Saw the preview about a month ago. It's on my list to see in the theater...


----------



## kamakiri (Aug 15, 2009)

So who saw it...I thought it was pretty good. Wifey didn't really approve.


----------



## PhilinYuma (Aug 15, 2009)

kamakiri said:


> So who saw it...I thought it was pretty good. Wifey didn't really approve.
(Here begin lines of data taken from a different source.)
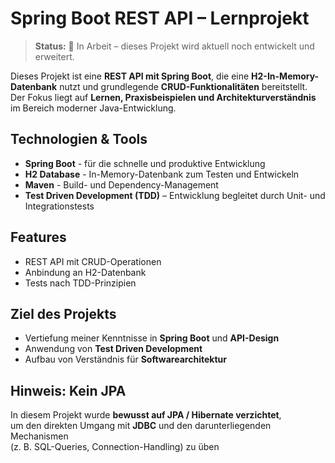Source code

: # Spring Boot REST API – Lernprojekt

> **Status:** 🚧 In Arbeit – dieses Projekt wird aktuell noch entwickelt und erweitert.  

Dieses Projekt ist eine **REST API mit Spring Boot**, die eine **H2-In-Memory-Datenbank** nutzt und grundlegende **CRUD-Funktionalitäten** bereitstellt.  
Der Fokus liegt auf **Lernen, Praxisbeispielen und Architekturverständnis** im Bereich moderner Java-Entwicklung.

## Technologien & Tools
- **Spring Boot** - für die schnelle und produktive Entwicklung
- **H2 Database** - In-Memory-Datenbank zum Testen und Entwickeln
- **Maven** - Build- und Dependency-Management
- **Test Driven Development (TDD)** – Entwicklung begleitet durch Unit- und Integrationstests


## Features
- REST API mit CRUD-Operationen
- Anbindung an H2-Datenbank
- Tests nach TDD-Prinzipien

## Ziel des Projekts
- Vertiefung meiner Kenntnisse in **Spring Boot** und **API-Design**
- Anwendung von **Test Driven Development**
- Aufbau von Verständnis für **Softwarearchitektur**

## Hinweis: Kein JPA
In diesem Projekt wurde **bewusst auf JPA / Hibernate verzichtet**,  
um den direkten Umgang mit **JDBC** und den darunterliegenden Mechanismen  
(z. B. SQL-Queries, Connection-Handling) zu üben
Sunny saw it with her mom last night and enjoyed it so much ("Best sci/fi movie I've ever seen!") that I'll take her to see it again next week and she can warn me when the scarey bits are coming.


----------



## kamakiri (Aug 15, 2009)

PhilinYuma said:


> Sunny saw it with her mom last night and enjoyed it so much ("Best sci/fi movie I've ever seen!") that I'll take her to see it again next week and she can warn me when the scarey bits are coming.


I agree with the sentiment at least...best I've seen in a while. Not to raise the expectations too high, but a lot of movies lately have disappointed. Go see it!


----------



## gadunka888 (Aug 16, 2009)

im not sure what district 9 is about...... im definetely not watching it.... i think its an alien horror show. Its also kind of ironic becos District 9 is where all the very rich people live in Singapore.


----------



## revmdn (Aug 16, 2009)

Jackson and Blomcamp were supposed to the Halo movie. Now Speilberg is trying to.


----------



## pohchunyee (Aug 16, 2009)

I saw it...it is not a horrow movie. It is very nice summer blockbuster movie talk about Illegal immigrant from "out of space" in Johannesburg....LOL. I agree...it is very sentimental in the end!!


----------



## Rick (Aug 16, 2009)

Heard it is good. I plan on watching it. I am not much into going to theaters due to the idiots that they attract but maybe once it comes out on dvd.


----------



## kamakiri (Aug 16, 2009)

Rick said:


> Heard it is good. I plan on watching it. I am not much into going to theaters due to the idiots that they attract but maybe once it comes out on dvd.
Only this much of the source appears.